--- EXTRACTED RECORDS ---
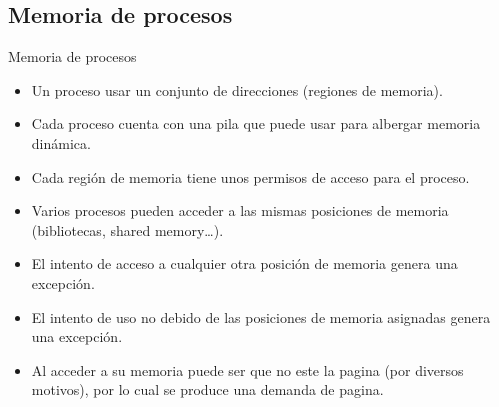 \subsection{Memoria de procesos}
\begin{frame}{Memoria de procesos}
	\begin{itemize}
		\item Un proceso usar un conjunto de direcciones (regiones de memoria).
		\item Cada proceso cuenta con una pila que puede usar para albergar memoria dinámica.
		\item Cada región de memoria tiene unos permisos de acceso para el proceso.
		\item Varios procesos pueden acceder a las mismas posiciones de memoria (bibliotecas, shared memory\dots).
		\item El intento de acceso a cualquier otra posición de memoria genera una excepción.
		\item El intento de uso no debido de las posiciones de memoria asignadas genera una excepción.
		\item Al acceder a su memoria puede ser que no este la pagina (por diversos motivos), por lo cual se produce una demanda de pagina.
	\end{itemize}
\end{frame}
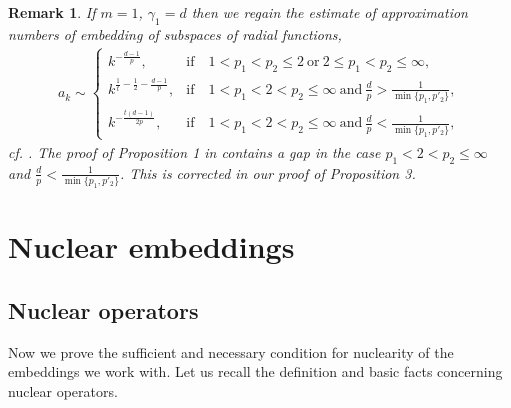 \documentclass[12pt]{article}
\newtheorem{Rem}{Remark}
\def\id{\mathop{\rm id \,}\nolimits}
\newcommand{\Rd}{{\mathbb R}^{d}}
\begin{document}
\begin{Rem} {\rm 
	If $m=1$, $\gamma_1=d$ then we regain the estimate of approximation numbers of embedding of subspaces of radial functions, 
	\begin{align*}
	a_k \sim 	\left\{ \begin{array}{ll} 
	k^{-\frac{d-1}{p}}, &{\mathrm{if}\quad 1< p_1< p_2\leq2\ \mathrm{or}\ 2\leq p_1<p_2\leq\infty,}\\   
	k^{\frac{1}{t}-\frac{1}{2}-\frac{d-1}{p}}, &{\mathrm{if}\quad 1< p_1<2< p_2 \leq\infty \ \mathrm{and}\	\frac{d}{p} > \frac{1}{\min\{p_1,p'_2\}},}\\
	k^{-\frac{t(d-1)}{2p}}, &{\mathrm{if}\quad 1< p_1<2< p_2 \leq\infty \ \mathrm{and}\ 	\frac{d}{p} < \frac{1}{\min\{p_1,p'_2\}},} 
	\end{array}\right.
	\end{align*}
	cf. \cite{ST}. The proof of Proposition 1 in \cite{ST} contains  a gap in the case  $p_1<2< p_2 \leq\infty$ and  $\frac{d}{p} < \frac{1}{\min\{p_1,p'_2\}}$. This is corrected in our proof of Proposition 3.   }
\end{Rem}


 



\section{Nuclear embeddings}

\subsection{Nuclear operators} 
Now we prove the sufficient and necessary condition for nuclearity of the embeddings we work with. Let us recall the definition and basic facts concerning nuclear operators.  
\end{document}

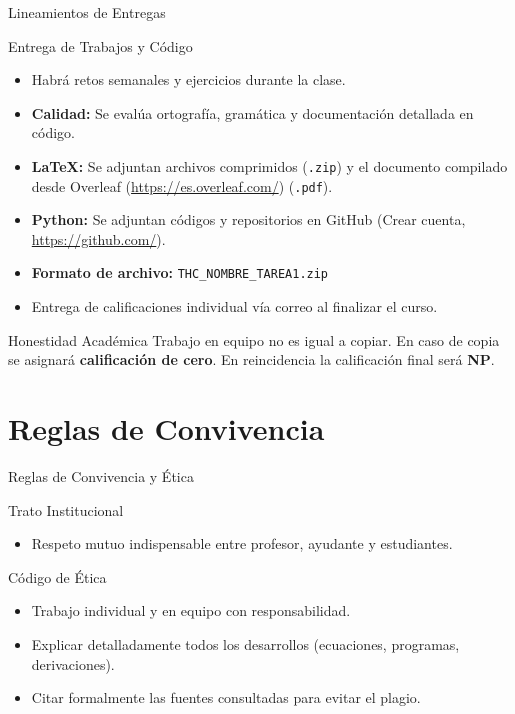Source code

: \documentclass[aspectratio=169, 10pt]{beamer}
\begin{document}
\begin{frame}{Lineamientos de Entregas}
    \begin{block}{Entrega de Trabajos y Código}
    \begin{itemize} \justifying
        \item Habrá retos semanales y ejercicios durante la clase. \pause 
        \item \textbf{Calidad:} Se evalúa ortografía, gramática y documentación detallada en código. \pause
        \item \textbf{\LaTeX{}:} Se adjuntan archivos comprimidos (\texttt{.zip}) y el documento compilado desde Overleaf (\url{https://es.overleaf.com/}) (\texttt{.pdf}). \pause
        \item \textbf{Python:} Se adjuntan códigos y repositorios en GitHub (Crear cuenta, \url{https://github.com/}). \pause
        \item \textbf{Formato de archivo:} \texttt{THC\_NOMBRE\_TAREA1.zip} \pause
        \item Entrega de calificaciones individual vía correo al finalizar el curso.
    \end{itemize}
    \end{block}

    \begin{alertblock}{Honestidad Académica}
        Trabajo en equipo no es igual a copiar. En caso de copia se asignará \textbf{calificación de cero}. En reincidencia la calificación final será \textbf{NP}.
    \end{alertblock}
\end{frame}

\section{Reglas de Convivencia}
\begin{frame}{Reglas de Convivencia y Ética}
    \begin{block}{Trato Institucional}
        \begin{itemize}
            \item Respeto mutuo indispensable entre profesor, ayudante y estudiantes.
        \end{itemize}
    \end{block}

    \begin{block}{Código de Ética}
        \begin{itemize}
            \item Trabajo individual y en equipo con responsabilidad.
            \item Explicar detalladamente todos los desarrollos (ecuaciones, programas, derivaciones).
            \item Citar formalmente las fuentes consultadas para evitar el plagio.
        \end{itemize}
    \end{block}
\end{frame}
\end{document}
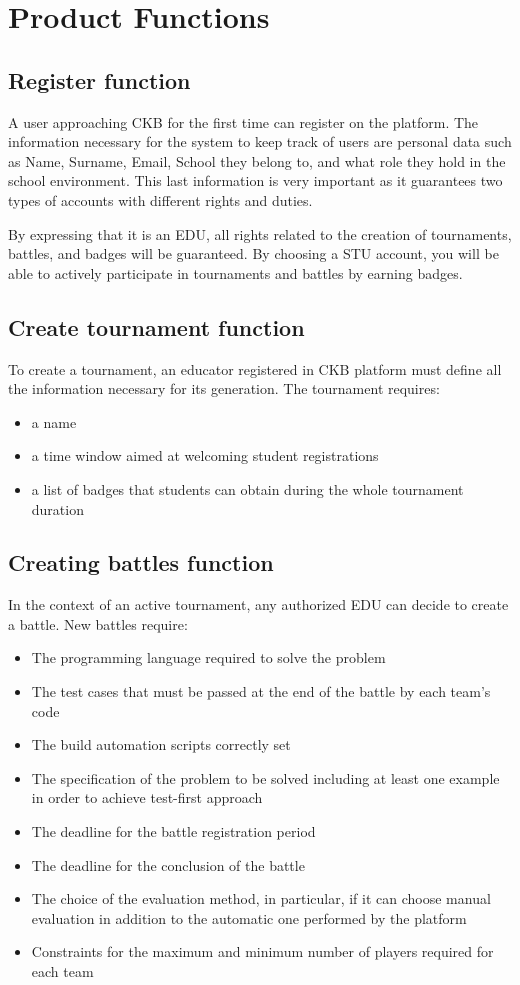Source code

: \section{Product Functions}
\subsection{Register function}
A user approaching CKB for the first time can register on the platform.
The information necessary for the system to keep track of users are personal data such as Name, Surname, Email, School they belong to, and what role they hold in the school environment.
This last information is very important as it guarantees two types of accounts with different rights and duties.

By expressing that it is an EDU, all rights related to the creation of tournaments, battles, and badges will be guaranteed.
By choosing a STU account, you will be able to actively participate in tournaments and battles by earning badges.

\subsection{Create tournament function}
To create a tournament, an educator registered in CKB platform must define all the information necessary for its generation.
The tournament requires:
\begin{itemize}
    \item a name
    \item a time window aimed at welcoming student registrations
    \item a list of badges that students can obtain during the whole tournament duration
\end{itemize}

\subsection{Creating battles function}
In the context of an active tournament, any authorized EDU can decide to create a battle.
New battles require:
\begin{itemize}
    \item The programming language required to solve the problem
    \item The test cases that must be passed at the end of the battle by each team's code
    \item The build automation scripts correctly set
    \item The specification of the problem to be solved including at least one example in order to achieve test-first approach
    \item The deadline for the battle registration period
    \item The deadline for the conclusion of the battle
    \item The choice of the evaluation method, in particular, if it can choose manual evaluation in addition to the automatic one performed by the platform
    \item Constraints for the maximum and minimum number of players required for each team
\end{itemize}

--- DIRECTIONS FOR THIS TASK ---
Among the lines of the records, copy out each one that contains the word "excepción".

--- RESPONSE ---
		\item El intento de acceso a cualquier otra posición de memoria genera una excepción.
		\item El intento de uso no debido de las posiciones de memoria asignadas genera una excepción.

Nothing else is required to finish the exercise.